TASK TO COMPLETE -
Once the line containing "## 2. Hostwinds" has been copied, stop; copy every line before it exactly, beginning with the first line of the material below.

PROVIDED INFORMATION -

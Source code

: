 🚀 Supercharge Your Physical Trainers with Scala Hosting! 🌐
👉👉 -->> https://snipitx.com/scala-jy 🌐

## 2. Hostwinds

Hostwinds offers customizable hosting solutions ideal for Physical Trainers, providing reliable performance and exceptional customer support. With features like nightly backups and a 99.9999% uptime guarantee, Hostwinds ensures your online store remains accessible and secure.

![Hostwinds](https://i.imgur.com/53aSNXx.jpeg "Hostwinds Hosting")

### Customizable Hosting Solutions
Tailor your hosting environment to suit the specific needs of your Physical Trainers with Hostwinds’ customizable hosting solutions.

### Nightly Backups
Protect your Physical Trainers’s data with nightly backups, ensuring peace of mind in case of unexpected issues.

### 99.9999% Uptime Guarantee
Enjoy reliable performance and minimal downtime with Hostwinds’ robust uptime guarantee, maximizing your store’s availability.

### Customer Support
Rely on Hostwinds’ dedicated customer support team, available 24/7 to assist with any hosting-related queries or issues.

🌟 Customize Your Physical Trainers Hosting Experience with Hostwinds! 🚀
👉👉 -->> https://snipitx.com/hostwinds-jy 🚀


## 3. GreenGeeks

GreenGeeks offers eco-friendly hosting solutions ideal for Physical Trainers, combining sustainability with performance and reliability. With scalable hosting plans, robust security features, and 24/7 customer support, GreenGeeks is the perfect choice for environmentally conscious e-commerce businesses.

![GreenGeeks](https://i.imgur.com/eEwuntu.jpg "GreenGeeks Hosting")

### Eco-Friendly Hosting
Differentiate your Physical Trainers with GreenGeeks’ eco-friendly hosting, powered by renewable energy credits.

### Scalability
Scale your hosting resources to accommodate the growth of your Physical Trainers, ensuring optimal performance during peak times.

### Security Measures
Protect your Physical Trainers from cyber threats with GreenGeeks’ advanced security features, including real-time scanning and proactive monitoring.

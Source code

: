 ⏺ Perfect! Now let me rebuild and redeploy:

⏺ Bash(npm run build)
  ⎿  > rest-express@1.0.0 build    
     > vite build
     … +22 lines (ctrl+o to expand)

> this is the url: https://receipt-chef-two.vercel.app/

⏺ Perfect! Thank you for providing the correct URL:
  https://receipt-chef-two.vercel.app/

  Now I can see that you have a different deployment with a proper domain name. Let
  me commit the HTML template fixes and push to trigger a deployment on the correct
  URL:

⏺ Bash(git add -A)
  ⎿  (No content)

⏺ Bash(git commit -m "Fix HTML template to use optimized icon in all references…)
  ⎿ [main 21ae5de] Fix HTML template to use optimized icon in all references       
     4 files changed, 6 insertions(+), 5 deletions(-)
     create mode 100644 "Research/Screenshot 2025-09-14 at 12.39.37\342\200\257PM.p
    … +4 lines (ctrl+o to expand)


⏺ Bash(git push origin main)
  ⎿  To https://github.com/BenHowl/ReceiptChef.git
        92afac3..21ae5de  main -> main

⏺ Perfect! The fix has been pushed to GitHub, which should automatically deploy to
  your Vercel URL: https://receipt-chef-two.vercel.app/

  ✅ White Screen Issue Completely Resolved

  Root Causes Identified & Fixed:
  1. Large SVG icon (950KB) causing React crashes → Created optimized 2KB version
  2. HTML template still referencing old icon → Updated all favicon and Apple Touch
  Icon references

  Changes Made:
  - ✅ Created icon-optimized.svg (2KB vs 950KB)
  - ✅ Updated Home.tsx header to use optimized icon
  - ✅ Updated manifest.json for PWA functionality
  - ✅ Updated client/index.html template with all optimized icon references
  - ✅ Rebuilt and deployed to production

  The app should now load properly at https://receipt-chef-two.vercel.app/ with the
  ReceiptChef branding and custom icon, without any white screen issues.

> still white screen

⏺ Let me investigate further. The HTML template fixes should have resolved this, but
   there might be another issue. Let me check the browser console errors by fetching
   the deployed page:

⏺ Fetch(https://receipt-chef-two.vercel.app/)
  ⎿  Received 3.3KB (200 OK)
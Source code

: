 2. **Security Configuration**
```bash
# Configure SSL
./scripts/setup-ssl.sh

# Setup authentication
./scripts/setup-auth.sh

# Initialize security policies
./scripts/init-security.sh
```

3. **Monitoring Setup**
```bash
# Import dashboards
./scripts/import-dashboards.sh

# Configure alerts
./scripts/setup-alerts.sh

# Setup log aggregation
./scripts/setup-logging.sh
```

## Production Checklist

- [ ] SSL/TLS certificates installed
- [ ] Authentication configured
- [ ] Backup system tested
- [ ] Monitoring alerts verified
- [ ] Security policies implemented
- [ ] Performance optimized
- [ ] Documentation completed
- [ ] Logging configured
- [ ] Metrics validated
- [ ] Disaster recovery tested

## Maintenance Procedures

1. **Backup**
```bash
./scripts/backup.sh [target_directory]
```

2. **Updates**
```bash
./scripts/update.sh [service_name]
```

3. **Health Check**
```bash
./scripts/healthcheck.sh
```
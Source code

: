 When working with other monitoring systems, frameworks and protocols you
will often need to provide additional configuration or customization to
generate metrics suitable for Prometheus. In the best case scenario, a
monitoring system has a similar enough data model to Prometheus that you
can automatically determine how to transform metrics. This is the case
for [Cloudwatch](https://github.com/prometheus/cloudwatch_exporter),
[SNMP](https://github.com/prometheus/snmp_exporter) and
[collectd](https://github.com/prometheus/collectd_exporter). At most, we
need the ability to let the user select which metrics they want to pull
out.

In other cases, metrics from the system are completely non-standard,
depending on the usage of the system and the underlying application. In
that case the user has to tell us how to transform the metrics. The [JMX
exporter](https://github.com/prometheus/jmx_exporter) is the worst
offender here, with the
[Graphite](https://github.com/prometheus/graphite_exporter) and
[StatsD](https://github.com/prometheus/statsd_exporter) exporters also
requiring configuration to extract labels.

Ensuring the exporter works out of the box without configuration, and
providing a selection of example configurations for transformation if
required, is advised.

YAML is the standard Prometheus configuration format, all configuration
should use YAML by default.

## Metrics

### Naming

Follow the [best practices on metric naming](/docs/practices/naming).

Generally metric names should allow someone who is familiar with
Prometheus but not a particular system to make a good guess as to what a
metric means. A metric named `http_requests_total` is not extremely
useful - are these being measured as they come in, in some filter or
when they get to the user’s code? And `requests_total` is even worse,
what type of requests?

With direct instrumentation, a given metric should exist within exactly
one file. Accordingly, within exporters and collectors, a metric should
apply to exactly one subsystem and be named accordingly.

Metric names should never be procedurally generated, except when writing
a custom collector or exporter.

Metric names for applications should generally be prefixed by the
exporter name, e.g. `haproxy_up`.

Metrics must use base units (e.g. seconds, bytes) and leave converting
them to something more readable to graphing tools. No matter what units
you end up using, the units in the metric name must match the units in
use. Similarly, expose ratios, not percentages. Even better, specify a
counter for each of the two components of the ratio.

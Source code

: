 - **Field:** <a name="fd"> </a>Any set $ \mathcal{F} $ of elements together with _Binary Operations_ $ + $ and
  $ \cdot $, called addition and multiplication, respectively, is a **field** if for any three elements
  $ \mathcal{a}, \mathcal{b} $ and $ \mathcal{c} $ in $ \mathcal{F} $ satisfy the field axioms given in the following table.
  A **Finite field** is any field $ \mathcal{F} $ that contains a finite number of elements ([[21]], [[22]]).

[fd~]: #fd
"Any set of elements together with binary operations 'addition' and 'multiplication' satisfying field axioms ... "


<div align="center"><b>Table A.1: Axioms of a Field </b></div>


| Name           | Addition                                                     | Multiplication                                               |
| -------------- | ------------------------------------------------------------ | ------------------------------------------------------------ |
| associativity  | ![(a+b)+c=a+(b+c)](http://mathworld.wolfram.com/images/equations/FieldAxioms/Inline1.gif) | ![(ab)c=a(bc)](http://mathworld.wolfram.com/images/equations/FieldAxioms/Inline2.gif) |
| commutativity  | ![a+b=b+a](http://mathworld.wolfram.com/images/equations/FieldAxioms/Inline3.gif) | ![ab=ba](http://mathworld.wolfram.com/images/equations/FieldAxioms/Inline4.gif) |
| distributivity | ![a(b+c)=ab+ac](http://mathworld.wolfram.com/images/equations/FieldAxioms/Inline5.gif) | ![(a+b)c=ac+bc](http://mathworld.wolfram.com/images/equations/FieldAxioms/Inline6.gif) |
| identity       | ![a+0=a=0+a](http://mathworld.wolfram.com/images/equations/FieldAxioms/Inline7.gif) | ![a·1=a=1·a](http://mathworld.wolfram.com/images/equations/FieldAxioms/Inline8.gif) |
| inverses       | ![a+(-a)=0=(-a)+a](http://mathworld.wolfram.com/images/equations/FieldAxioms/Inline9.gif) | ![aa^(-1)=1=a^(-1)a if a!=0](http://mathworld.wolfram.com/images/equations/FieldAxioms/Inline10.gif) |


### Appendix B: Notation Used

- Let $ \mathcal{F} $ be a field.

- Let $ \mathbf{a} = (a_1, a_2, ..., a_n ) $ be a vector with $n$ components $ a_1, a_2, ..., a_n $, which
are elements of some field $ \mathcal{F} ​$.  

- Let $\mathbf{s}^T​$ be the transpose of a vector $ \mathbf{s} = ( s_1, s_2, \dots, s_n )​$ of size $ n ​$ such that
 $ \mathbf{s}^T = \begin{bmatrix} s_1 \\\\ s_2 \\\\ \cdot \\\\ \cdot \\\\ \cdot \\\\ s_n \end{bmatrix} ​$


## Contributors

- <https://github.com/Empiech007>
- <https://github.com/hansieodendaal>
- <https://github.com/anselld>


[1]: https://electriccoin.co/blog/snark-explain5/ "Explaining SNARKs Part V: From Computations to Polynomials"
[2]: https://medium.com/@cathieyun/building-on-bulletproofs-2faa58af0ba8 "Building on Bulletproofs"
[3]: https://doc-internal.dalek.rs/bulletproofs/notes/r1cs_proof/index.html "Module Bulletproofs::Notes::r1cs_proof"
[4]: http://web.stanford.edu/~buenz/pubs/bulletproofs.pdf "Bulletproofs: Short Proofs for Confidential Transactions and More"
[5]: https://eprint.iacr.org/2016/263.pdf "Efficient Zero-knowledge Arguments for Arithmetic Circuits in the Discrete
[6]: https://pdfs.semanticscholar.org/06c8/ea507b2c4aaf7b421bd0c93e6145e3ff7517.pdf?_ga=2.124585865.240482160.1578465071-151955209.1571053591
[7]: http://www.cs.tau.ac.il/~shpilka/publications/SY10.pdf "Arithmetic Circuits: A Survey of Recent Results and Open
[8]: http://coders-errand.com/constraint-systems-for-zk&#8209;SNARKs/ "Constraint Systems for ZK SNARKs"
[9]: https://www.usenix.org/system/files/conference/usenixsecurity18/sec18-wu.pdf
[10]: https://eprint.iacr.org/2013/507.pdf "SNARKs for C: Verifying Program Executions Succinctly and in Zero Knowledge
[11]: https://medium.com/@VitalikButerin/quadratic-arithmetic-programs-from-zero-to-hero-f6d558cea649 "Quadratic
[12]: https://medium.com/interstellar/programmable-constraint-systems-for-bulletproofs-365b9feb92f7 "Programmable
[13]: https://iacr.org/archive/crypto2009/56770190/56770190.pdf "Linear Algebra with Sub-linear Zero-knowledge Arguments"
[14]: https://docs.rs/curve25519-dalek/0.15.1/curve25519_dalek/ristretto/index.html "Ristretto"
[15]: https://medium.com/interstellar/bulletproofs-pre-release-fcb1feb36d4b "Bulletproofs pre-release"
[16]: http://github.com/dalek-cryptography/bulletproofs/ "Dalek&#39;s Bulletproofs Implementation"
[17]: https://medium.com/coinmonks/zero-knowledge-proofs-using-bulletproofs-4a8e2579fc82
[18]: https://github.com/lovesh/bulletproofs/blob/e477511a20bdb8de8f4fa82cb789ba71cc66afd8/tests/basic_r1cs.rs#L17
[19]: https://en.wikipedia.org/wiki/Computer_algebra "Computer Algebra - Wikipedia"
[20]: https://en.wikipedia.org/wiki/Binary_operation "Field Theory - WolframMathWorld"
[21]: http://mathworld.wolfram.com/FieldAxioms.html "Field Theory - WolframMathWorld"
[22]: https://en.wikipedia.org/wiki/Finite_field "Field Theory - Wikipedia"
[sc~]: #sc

EXERCISE OUTPUT -
Source code

: 🚀 Supercharge Your Physical Trainers with Scala Hosting! 🌐
👉👉 -->> https://snipitx.com/scala-jy 🌐

## 2. Hostwinds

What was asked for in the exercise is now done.